What the exercise asks
Below is a listing; return it in full, exactly as it appears.
##### Data for the task
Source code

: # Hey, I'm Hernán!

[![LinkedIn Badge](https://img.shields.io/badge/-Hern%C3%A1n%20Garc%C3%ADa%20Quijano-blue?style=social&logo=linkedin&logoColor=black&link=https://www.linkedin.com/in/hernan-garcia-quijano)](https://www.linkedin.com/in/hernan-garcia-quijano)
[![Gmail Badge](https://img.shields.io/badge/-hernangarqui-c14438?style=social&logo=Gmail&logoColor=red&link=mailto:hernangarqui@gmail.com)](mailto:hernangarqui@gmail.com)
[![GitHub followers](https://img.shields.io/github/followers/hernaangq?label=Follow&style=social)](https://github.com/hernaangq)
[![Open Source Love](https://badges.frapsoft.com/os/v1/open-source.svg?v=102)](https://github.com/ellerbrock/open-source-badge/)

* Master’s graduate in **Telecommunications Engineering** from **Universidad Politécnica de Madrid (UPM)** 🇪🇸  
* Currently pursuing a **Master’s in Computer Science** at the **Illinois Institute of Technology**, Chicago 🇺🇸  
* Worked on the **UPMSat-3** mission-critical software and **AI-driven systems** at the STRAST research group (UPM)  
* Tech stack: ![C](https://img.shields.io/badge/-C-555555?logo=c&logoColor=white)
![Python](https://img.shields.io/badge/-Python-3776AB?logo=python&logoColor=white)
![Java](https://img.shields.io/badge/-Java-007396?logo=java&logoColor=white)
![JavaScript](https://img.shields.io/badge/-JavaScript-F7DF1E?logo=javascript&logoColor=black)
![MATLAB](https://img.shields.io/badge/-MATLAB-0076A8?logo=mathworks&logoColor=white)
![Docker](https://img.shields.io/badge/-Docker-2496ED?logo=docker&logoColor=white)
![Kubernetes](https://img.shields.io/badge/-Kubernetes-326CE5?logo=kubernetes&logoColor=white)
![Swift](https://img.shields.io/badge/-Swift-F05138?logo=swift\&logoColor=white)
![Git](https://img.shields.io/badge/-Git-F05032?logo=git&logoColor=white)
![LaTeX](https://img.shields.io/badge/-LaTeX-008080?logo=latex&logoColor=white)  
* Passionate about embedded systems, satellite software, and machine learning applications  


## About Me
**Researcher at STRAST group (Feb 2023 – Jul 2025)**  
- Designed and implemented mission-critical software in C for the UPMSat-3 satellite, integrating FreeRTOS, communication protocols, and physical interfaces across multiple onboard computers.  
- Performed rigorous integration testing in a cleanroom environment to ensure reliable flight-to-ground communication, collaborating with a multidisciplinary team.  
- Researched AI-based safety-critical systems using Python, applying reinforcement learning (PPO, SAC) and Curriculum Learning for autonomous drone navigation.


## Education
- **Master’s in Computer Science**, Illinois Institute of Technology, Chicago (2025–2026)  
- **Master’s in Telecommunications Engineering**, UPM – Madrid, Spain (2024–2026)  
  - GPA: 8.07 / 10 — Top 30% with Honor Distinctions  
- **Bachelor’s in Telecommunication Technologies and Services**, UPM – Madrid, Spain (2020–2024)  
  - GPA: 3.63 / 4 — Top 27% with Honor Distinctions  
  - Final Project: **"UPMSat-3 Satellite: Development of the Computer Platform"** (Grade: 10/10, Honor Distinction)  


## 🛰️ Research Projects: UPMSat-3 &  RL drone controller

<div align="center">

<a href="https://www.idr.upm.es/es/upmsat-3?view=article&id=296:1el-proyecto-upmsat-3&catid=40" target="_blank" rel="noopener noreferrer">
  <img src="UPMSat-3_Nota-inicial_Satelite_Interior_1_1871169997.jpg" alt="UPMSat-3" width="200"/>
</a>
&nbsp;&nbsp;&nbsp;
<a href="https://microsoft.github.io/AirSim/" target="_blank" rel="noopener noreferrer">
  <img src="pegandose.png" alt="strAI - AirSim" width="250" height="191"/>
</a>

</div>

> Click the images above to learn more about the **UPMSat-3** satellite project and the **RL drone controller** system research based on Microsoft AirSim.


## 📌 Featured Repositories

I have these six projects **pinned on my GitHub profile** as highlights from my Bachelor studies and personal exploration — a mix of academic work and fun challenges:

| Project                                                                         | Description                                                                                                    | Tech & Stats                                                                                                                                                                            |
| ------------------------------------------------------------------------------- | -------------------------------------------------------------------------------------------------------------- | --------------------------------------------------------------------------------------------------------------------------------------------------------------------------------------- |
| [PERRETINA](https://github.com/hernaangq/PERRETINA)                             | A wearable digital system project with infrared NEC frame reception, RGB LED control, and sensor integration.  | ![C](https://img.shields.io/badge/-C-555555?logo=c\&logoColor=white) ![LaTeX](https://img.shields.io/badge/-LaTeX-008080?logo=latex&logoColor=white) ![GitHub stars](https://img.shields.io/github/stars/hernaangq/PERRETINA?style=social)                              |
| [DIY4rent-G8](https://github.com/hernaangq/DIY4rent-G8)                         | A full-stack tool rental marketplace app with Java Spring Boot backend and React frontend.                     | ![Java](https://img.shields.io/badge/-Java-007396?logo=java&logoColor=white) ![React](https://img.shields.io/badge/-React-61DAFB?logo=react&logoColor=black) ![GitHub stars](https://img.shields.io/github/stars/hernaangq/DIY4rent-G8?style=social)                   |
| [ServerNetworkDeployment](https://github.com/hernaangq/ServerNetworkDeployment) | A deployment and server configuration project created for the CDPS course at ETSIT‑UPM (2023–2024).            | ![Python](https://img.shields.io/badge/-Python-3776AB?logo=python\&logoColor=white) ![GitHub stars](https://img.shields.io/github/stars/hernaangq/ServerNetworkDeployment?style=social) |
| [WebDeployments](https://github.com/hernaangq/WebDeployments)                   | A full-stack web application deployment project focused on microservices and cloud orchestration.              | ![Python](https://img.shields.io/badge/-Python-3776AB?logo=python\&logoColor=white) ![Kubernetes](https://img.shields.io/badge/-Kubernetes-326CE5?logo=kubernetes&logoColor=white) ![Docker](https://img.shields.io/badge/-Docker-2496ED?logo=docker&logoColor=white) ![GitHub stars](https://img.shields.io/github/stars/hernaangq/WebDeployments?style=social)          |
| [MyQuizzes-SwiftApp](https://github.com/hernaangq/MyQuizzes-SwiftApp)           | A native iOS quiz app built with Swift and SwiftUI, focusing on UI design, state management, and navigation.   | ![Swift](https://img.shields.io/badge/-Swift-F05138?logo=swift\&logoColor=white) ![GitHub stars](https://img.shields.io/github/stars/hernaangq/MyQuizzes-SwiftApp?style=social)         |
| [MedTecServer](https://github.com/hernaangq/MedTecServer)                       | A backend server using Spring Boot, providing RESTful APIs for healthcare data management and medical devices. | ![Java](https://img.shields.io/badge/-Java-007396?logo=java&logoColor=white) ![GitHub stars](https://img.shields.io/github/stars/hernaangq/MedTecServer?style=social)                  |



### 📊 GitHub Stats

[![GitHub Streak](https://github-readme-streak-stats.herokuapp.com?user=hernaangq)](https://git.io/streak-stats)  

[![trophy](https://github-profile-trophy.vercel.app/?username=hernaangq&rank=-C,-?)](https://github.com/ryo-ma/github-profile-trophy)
##########
Output for this exercise
Source code

: # Hey, I'm Hernán!

[![LinkedIn Badge](https://img.shields.io/badge/-Hern%C3%A1n%20Garc%C3%ADa%20Quijano-blue?style=social&logo=linkedin&logoColor=black&link=https://www.linkedin.com/in/hernan-garcia-quijano)](https://www.linkedin.com/in/hernan-garcia-quijano)
[![Gmail Badge](https://img.shields.io/badge/-hernangarqui-c14438?style=social&logo=Gmail&logoColor=red&link=mailto:hernangarqui@gmail.com)](mailto:hernangarqui@gmail.com)
[![GitHub followers](https://img.shields.io/github/followers/hernaangq?label=Follow&style=social)](https://github.com/hernaangq)
[![Open Source Love](https://badges.frapsoft.com/os/v1/open-source.svg?v=102)](https://github.com/ellerbrock/open-source-badge/)

* Master’s graduate in **Telecommunications Engineering** from **Universidad Politécnica de Madrid (UPM)** 🇪🇸  
* Currently pursuing a **Master’s in Computer Science** at the **Illinois Institute of Technology**, Chicago 🇺🇸  
* Worked on the **UPMSat-3** mission-critical software and **AI-driven systems** at the STRAST research group (UPM)  
* Tech stack: ![C](https://img.shields.io/badge/-C-555555?logo=c&logoColor=white)
![Python](https://img.shields.io/badge/-Python-3776AB?logo=python&logoColor=white)
![Java](https://img.shields.io/badge/-Java-007396?logo=java&logoColor=white)
![JavaScript](https://img.shields.io/badge/-JavaScript-F7DF1E?logo=javascript&logoColor=black)
![MATLAB](https://img.shields.io/badge/-MATLAB-0076A8?logo=mathworks&logoColor=white)
![Docker](https://img.shields.io/badge/-Docker-2496ED?logo=docker&logoColor=white)
![Kubernetes](https://img.shields.io/badge/-Kubernetes-326CE5?logo=kubernetes&logoColor=white)
![Swift](https://img.shields.io/badge/-Swift-F05138?logo=swift\&logoColor=white)
![Git](https://img.shields.io/badge/-Git-F05032?logo=git&logoColor=white)
![LaTeX](https://img.shields.io/badge/-LaTeX-008080?logo=latex&logoColor=white)  
* Passionate about embedded systems, satellite software, and machine learning applications  


## About Me
**Researcher at STRAST group (Feb 2023 – Jul 2025)**  
- Designed and implemented mission-critical software in C for the UPMSat-3 satellite, integrating FreeRTOS, communication protocols, and physical interfaces across multiple onboard computers.  
- Performed rigorous integration testing in a cleanroom environment to ensure reliable flight-to-ground communication, collaborating with a multidisciplinary team.  
- Researched AI-based safety-critical systems using Python, applying reinforcement learning (PPO, SAC) and Curriculum Learning for autonomous drone navigation.


## Education
- **Master’s in Computer Science**, Illinois Institute of Technology, Chicago (2025–2026)  
- **Master’s in Telecommunications Engineering**, UPM – Madrid, Spain (2024–2026)  
  - GPA: 8.07 / 10 — Top 30% with Honor Distinctions  
- **Bachelor’s in Telecommunication Technologies and Services**, UPM – Madrid, Spain (2020–2024)  
  - GPA: 3.63 / 4 — Top 27% with Honor Distinctions  
  - Final Project: **"UPMSat-3 Satellite: Development of the Computer Platform"** (Grade: 10/10, Honor Distinction)  


## 🛰️ Research Projects: UPMSat-3 &  RL drone controller

<div align="center">

<a href="https://www.idr.upm.es/es/upmsat-3?view=article&id=296:1el-proyecto-upmsat-3&catid=40" target="_blank" rel="noopener noreferrer">
  <img src="UPMSat-3_Nota-inicial_Satelite_Interior_1_1871169997.jpg" alt="UPMSat-3" width="200"/>
</a>
&nbsp;&nbsp;&nbsp;
<a href="https://microsoft.github.io/AirSim/" target="_blank" rel="noopener noreferrer">
  <img src="pegandose.png" alt="strAI - AirSim" width="250" height="191"/>
</a>

</div>

> Click the images above to learn more about the **UPMSat-3** satellite project and the **RL drone controller** system research based on Microsoft AirSim.


## 📌 Featured Repositories

I have these six projects **pinned on my GitHub profile** as highlights from my Bachelor studies and personal exploration — a mix of academic work and fun challenges:

| Project                                                                         | Description                                                                                                    | Tech & Stats                                                                                                                                                                            |
| ------------------------------------------------------------------------------- | -------------------------------------------------------------------------------------------------------------- | --------------------------------------------------------------------------------------------------------------------------------------------------------------------------------------- |
| [PERRETINA](https://github.com/hernaangq/PERRETINA)                             | A wearable digital system project with infrared NEC frame reception, RGB LED control, and sensor integration.  | ![C](https://img.shields.io/badge/-C-555555?logo=c\&logoColor=white) ![LaTeX](https://img.shields.io/badge/-LaTeX-008080?logo=latex&logoColor=white) ![GitHub stars](https://img.shields.io/github/stars/hernaangq/PERRETINA?style=social)                              |
| [DIY4rent-G8](https://github.com/hernaangq/DIY4rent-G8)                         | A full-stack tool rental marketplace app with Java Spring Boot backend and React frontend.                     | ![Java](https://img.shields.io/badge/-Java-007396?logo=java&logoColor=white) ![React](https://img.shields.io/badge/-React-61DAFB?logo=react&logoColor=black) ![GitHub stars](https://img.shields.io/github/stars/hernaangq/DIY4rent-G8?style=social)                   |
| [ServerNetworkDeployment](https://github.com/hernaangq/ServerNetworkDeployment) | A deployment and server configuration project created for the CDPS course at ETSIT‑UPM (2023–2024).            | ![Python](https://img.shields.io/badge/-Python-3776AB?logo=python\&logoColor=white) ![GitHub stars](https://img.shields.io/github/stars/hernaangq/ServerNetworkDeployment?style=social) |
| [WebDeployments](https://github.com/hernaangq/WebDeployments)                   | A full-stack web application deployment project focused on microservices and cloud orchestration.              | ![Python](https://img.shields.io/badge/-Python-3776AB?logo=python\&logoColor=white) ![Kubernetes](https://img.shields.io/badge/-Kubernetes-326CE5?logo=kubernetes&logoColor=white) ![Docker](https://img.shields.io/badge/-Docker-2496ED?logo=docker&logoColor=white) ![GitHub stars](https://img.shields.io/github/stars/hernaangq/WebDeployments?style=social)          |
| [MyQuizzes-SwiftApp](https://github.com/hernaangq/MyQuizzes-SwiftApp)           | A native iOS quiz app built with Swift and SwiftUI, focusing on UI design, state management, and navigation.   | ![Swift](https://img.shields.io/badge/-Swift-F05138?logo=swift\&logoColor=white) ![GitHub stars](https://img.shields.io/github/stars/hernaangq/MyQuizzes-SwiftApp?style=social)         |
| [MedTecServer](https://github.com/hernaangq/MedTecServer)                       | A backend server using Spring Boot, providing RESTful APIs for healthcare data management and medical devices. | ![Java](https://img.shields.io/badge/-Java-007396?logo=java&logoColor=white) ![GitHub stars](https://img.shields.io/github/stars/hernaangq/MedTecServer?style=social)                  |



### 📊 GitHub Stats

[![GitHub Streak](https://github-readme-streak-stats.herokuapp.com?user=hernaangq)](https://git.io/streak-stats)  

[![trophy](https://github-profile-trophy.vercel.app/?username=hernaangq&rank=-C,-?)](https://github.com/ryo-ma/github-profile-trophy)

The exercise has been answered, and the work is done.